▶ TASK TO COMPLETE:
The answer must consist of each line below that contains the string "also".

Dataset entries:
^^^^
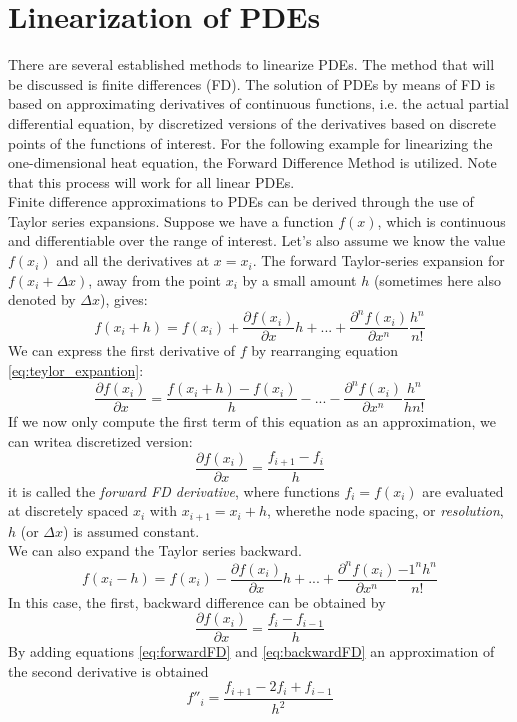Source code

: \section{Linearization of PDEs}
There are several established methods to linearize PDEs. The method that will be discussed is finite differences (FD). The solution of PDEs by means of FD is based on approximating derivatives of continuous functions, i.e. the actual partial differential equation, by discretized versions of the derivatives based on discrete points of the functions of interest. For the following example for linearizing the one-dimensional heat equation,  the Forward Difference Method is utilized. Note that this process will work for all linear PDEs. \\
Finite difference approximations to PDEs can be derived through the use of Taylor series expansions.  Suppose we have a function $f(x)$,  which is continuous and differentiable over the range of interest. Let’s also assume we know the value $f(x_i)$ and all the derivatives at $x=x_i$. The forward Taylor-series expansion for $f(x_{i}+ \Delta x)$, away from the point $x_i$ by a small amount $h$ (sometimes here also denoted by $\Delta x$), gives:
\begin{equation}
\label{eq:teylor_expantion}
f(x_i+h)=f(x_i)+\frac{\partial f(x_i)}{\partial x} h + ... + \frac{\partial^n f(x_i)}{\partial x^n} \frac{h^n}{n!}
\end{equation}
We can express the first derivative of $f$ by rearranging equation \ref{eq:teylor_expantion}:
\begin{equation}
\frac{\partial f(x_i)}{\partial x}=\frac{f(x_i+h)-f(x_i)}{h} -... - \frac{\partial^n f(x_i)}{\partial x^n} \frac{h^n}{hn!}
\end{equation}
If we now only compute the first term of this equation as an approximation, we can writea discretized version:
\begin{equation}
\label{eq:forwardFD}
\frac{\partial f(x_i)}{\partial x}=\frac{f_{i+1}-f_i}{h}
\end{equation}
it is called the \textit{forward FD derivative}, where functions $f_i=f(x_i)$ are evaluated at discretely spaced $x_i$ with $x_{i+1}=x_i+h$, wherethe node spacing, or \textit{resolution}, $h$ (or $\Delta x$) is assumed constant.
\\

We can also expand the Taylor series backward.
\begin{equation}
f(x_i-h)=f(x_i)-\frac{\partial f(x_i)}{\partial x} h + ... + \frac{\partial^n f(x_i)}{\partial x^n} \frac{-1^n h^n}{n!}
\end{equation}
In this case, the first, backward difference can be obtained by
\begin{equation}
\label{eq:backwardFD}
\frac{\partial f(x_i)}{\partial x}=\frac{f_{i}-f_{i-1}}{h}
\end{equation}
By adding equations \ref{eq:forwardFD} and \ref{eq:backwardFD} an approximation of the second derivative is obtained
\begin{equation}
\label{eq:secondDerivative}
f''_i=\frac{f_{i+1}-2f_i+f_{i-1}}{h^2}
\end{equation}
^^^^
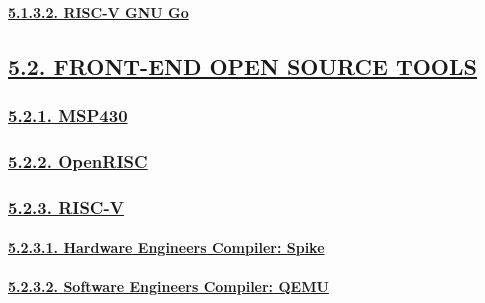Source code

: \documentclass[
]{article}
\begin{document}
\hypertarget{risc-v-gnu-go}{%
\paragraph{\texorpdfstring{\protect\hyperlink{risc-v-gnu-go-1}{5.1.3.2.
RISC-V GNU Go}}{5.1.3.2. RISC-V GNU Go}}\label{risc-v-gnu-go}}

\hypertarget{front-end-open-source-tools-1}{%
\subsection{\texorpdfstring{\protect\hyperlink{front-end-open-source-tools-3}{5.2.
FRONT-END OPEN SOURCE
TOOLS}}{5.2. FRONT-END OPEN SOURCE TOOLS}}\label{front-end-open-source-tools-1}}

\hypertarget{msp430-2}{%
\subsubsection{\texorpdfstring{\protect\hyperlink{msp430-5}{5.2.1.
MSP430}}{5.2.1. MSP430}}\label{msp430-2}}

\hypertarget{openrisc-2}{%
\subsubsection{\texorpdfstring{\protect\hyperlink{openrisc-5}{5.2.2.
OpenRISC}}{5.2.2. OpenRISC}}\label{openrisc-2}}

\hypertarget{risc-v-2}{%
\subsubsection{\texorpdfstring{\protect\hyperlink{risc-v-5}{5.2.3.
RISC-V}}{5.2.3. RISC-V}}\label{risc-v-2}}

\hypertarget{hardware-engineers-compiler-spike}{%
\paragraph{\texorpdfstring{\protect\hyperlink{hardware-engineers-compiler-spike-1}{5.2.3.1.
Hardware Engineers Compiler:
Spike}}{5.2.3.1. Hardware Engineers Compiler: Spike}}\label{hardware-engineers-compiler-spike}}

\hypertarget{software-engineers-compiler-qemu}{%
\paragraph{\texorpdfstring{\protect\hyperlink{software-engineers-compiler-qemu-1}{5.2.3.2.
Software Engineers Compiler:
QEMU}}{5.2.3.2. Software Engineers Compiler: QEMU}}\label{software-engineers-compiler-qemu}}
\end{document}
^^^^
▶ RESPONSE FOR THIS EXERCISE:
Finite difference approximations to PDEs can be derived through the use of Taylor series expansions.  Suppose we have a function $f(x)$,  which is continuous and differentiable over the range of interest. Let’s also assume we know the value $f(x_i)$ and all the derivatives at $x=x_i$. The forward Taylor-series expansion for $f(x_{i}+ \Delta x)$, away from the point $x_i$ by a small amount $h$ (sometimes here also denoted by $\Delta x$), gives:
We can also expand the Taylor series backward.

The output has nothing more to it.